I don't get why shared nationality should give me an extra frisson that should be missing when it comes to art and music created by people from other countries. And I'm not sure what I'm missing by not having a differently calibrated, um, frisson generator. I wonder, Mark, if Englishness is simply a more tangible concept for you than it is for me? Maybe you also feel more shame at the parts of English culture and history you struggle with than I do, too? It's an interesting area - the psychology of nationhood, I suppose you could call it.
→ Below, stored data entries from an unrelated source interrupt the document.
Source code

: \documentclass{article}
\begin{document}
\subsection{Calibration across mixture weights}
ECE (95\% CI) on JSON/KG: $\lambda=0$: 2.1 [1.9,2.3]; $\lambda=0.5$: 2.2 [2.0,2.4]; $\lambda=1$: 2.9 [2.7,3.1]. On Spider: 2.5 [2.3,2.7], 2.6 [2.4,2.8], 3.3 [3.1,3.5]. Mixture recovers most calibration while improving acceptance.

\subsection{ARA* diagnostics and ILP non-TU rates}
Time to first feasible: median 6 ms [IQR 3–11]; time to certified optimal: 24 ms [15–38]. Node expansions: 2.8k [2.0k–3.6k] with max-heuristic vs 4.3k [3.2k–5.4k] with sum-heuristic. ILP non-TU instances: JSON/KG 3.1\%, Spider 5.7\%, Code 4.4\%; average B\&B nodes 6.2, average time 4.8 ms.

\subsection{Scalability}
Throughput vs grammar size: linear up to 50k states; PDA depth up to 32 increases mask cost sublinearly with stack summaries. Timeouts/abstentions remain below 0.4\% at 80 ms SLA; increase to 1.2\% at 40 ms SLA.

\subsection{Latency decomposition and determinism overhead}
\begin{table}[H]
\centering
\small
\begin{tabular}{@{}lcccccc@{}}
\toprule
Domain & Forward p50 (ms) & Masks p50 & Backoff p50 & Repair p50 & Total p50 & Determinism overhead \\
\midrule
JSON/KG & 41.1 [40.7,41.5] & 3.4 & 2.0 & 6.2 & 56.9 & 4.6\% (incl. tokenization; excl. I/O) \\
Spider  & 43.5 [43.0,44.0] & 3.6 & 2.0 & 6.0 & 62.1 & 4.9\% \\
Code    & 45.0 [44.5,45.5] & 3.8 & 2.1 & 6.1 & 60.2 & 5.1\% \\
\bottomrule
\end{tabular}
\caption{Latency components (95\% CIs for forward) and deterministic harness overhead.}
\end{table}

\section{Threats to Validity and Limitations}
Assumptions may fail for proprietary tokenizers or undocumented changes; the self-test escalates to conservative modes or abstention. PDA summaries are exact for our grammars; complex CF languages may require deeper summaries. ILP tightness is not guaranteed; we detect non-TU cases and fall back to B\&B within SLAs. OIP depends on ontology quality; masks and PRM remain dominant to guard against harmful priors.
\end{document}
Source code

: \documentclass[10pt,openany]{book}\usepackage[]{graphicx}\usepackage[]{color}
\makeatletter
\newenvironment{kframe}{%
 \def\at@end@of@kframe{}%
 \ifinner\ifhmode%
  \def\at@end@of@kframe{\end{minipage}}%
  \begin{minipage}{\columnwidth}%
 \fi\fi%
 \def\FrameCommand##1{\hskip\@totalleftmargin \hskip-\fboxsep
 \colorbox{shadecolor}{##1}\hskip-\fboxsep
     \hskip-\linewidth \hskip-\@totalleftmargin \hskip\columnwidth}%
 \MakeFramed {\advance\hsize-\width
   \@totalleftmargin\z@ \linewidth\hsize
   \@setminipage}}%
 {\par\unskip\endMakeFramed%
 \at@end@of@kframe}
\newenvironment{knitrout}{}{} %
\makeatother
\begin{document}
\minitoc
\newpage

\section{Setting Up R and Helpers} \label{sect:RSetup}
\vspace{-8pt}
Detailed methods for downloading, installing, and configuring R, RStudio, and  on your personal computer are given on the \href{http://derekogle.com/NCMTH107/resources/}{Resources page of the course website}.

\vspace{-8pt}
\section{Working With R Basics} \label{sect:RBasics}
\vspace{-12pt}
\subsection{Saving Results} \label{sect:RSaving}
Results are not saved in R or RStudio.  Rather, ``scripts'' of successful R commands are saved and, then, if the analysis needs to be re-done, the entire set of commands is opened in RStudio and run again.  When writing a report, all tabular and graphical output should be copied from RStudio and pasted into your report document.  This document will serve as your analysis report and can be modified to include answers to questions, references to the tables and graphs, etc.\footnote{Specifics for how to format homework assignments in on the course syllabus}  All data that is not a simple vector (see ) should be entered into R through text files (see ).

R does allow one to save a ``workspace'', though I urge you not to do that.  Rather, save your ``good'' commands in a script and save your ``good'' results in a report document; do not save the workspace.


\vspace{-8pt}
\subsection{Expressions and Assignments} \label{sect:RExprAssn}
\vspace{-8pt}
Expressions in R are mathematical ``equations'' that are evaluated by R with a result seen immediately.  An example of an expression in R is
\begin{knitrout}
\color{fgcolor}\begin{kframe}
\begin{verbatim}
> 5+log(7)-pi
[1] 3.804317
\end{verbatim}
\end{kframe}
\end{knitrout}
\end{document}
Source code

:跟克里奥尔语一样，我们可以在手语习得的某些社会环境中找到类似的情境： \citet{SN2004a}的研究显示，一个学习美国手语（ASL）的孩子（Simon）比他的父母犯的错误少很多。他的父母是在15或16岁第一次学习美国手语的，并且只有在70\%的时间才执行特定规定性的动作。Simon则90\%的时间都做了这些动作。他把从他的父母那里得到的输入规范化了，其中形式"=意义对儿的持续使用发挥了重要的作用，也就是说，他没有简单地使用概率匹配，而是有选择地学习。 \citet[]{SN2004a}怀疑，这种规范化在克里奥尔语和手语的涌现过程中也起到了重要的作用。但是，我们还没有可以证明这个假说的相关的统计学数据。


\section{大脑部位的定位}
I get that extra frisson if I read something or listen to something that's fantastic by someone I personally know, but that's not about abstract concepts of nationhood, its about the pleasure in enjoying from a friend's skill and creativity. Maybe some people feel that way about everyone within their national boundary? I dunno.

The one area where I think I might understand what you are experiencing is in the landscape. When I am stomping up Scafell Pike or Kinder Scout or round Malham, I get a real sense of overwhelming and almost giddy exhilaration and wellbeing. I get this at some of the wilder coastal areas too. I don't get this, though, in English cities and towns, most of the flat bits, pretty chocolate-boxy bits or the boring bits in between. I fully accept that others do. I can't say it's confined to England either - I've had the same feeling in the Himalayas, the Western Ghats ands the Australian Grampians. But my point is, maybe the sensation is the same, and maybe we all attach to different things. I'm not sure I'd call the sensation pride, but I could imagine that for some people, national pride might not feel dissimilar. Doesn't do it for me though!